In September 1980, a brown-haired freshman from California turned in a story to
The Maneater editors. He wrote a preview on the Kansas State football team that MU would play later in the season. After his first story, the freshman decided not to continue writing for the paper. An average student in high school, he was determined to focus more on academics in college.
Thirty-five years later, Steve Fainaru is a Pulitzer Prize winner for international reporting and has co-authored “League of Denial,” an investigative book on brain injuries in the National Football League.
Fainaru graduated from MU in 1984 and has since worked for The Boston Globe, The Washington Post and ESPN. He won the Pulitzer Prize in 2008 (http://www.pulitzer.org/biography/2008-International-Reporting) for a story he wrote on private armies in Iraq while working for The Washington Post.
Last Thursday, Fainaru came to speak at MU with his brother Mark Fainaru-Wada about “League of Denial,” which they wrote together. Both brothers currently work for ESPN. Though Fainaru still loves watching football, future research could impact his feelings towards the sport.
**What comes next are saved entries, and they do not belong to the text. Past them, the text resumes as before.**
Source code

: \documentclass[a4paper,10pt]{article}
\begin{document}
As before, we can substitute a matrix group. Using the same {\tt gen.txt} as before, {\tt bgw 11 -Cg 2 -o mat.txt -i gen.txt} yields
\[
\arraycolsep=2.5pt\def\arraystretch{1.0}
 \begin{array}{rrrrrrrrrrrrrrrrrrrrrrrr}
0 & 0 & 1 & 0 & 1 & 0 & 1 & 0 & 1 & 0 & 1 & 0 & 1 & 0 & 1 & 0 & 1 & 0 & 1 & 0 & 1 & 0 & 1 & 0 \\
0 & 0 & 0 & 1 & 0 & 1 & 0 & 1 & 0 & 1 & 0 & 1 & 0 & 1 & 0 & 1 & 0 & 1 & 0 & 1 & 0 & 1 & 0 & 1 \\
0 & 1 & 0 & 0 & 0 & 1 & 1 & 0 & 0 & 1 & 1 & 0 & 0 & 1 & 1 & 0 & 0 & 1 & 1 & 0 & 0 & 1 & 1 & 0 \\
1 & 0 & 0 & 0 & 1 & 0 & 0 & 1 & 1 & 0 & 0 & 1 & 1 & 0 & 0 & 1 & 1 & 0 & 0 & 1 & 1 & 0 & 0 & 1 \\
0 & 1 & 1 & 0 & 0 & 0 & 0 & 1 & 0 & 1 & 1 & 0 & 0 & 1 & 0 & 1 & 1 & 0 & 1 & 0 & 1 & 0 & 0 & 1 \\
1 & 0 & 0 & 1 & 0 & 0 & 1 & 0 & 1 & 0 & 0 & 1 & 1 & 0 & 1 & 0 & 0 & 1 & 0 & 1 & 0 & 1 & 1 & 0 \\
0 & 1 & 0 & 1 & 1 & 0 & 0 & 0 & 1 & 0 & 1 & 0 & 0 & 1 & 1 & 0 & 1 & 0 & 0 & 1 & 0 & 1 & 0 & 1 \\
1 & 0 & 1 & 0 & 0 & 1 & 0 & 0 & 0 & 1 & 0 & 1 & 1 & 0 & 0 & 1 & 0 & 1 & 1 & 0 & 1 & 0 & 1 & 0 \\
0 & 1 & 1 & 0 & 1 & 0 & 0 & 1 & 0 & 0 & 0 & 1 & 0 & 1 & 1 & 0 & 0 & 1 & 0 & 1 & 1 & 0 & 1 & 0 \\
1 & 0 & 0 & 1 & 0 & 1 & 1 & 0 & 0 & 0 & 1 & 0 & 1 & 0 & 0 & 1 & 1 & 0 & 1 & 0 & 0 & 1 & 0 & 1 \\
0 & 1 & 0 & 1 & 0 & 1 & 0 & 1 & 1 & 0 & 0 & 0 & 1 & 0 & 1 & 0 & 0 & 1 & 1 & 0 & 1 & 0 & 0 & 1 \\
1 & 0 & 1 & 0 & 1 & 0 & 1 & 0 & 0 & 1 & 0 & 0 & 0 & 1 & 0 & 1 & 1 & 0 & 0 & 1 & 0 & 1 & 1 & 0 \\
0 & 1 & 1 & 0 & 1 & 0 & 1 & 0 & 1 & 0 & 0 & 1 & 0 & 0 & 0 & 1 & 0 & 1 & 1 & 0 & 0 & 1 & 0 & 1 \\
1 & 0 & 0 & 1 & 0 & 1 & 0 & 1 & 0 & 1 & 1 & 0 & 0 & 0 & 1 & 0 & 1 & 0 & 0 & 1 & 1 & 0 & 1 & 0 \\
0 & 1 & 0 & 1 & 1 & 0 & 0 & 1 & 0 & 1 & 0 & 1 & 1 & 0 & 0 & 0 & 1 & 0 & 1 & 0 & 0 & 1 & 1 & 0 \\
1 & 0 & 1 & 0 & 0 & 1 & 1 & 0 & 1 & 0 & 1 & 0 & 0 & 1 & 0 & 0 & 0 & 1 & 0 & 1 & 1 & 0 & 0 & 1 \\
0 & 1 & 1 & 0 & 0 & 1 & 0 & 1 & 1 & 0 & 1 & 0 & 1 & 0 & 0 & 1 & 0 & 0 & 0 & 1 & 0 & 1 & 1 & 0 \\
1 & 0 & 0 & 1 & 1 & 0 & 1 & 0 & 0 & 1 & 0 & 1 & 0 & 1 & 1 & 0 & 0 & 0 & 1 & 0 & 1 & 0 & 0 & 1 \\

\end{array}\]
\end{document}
“At some point we will know in a much more sophisticated way, I think, what the real risk of playing football is and what percent of NFL players get brain damage,” Fainaru said. “And if it’s as high as some people suspect that it is, there’s going to come a point where how can you justify watching it if you know what you’re rooting for is people getting destroyed?”
Fairanu-Wada graduated from Northwestern University in 1987 and co-wrote “Game of Shadows,” a bestselling book on steroid use in baseball.
In the fall 2011, Fainaru-Wada began working on a story about Fred McNeill, a former linebacker for the Minnesota Vikings who developed dementia after a 12-year NFL career. McNeill filed suit against the NFL in a workers’ compensation case.
While working on the McNeill story, neurosurgeon Julian Bailes suggested that Fainaru-Wada write a book about the NFL’s problems with concussions. Fainaru-Wada turned to his brother to see if he would like to work with him.
“Steve’s the best reporter I know, he’s phenomenal,” Fainaru-Wada said. “He also sees a narrative in books really clearly and so he said yes.”
And with that, “League of Denial” was born. The brothers started research in early 2012 and published the book in October 2013. The book came out with a PBS Frontline documentary of the same name. Both brothers are featured in the film.
ESPN initially teamed up with PBS on the documentary but eventually dropped out of the project. The New York Times reported that pressure from the NFL supposedly led ESPN to make this decision.
“Steve and I have both been really quick to point out to everybody that while that’s a weird and screwed up situation and was unpleasant on many levels, the book and the documentary are largely creatures of ESPN,” Fainaru-Wada said.
The book revealed evidence that the NFL had worked to cover up the connection between football and brain damage.
“There are a lot of former football players out there who are hurting (and) who have very serious neurocognitive issues and so that’s an issue not only for them, but for everybody who loves them,” Fainaru said. “I think that’s one of the reasons why what the NFL did for such a long period of time was so insidious because they were denying the reality of a problem that so many people were living with.”
The brothers would have been hard-pressed to find a better topic to write about. Fainaru said the NFL concussion scandal provided a unique and powerful storyline.
“Journalistically for us, that’s an interesting dichotomy: the tension between the sport that’s so popular, so embedded in the culture, learning that very thing from which it derives its appeal can be destructive and even lethal,” he said. “Journalistically that’s a pretty good story.”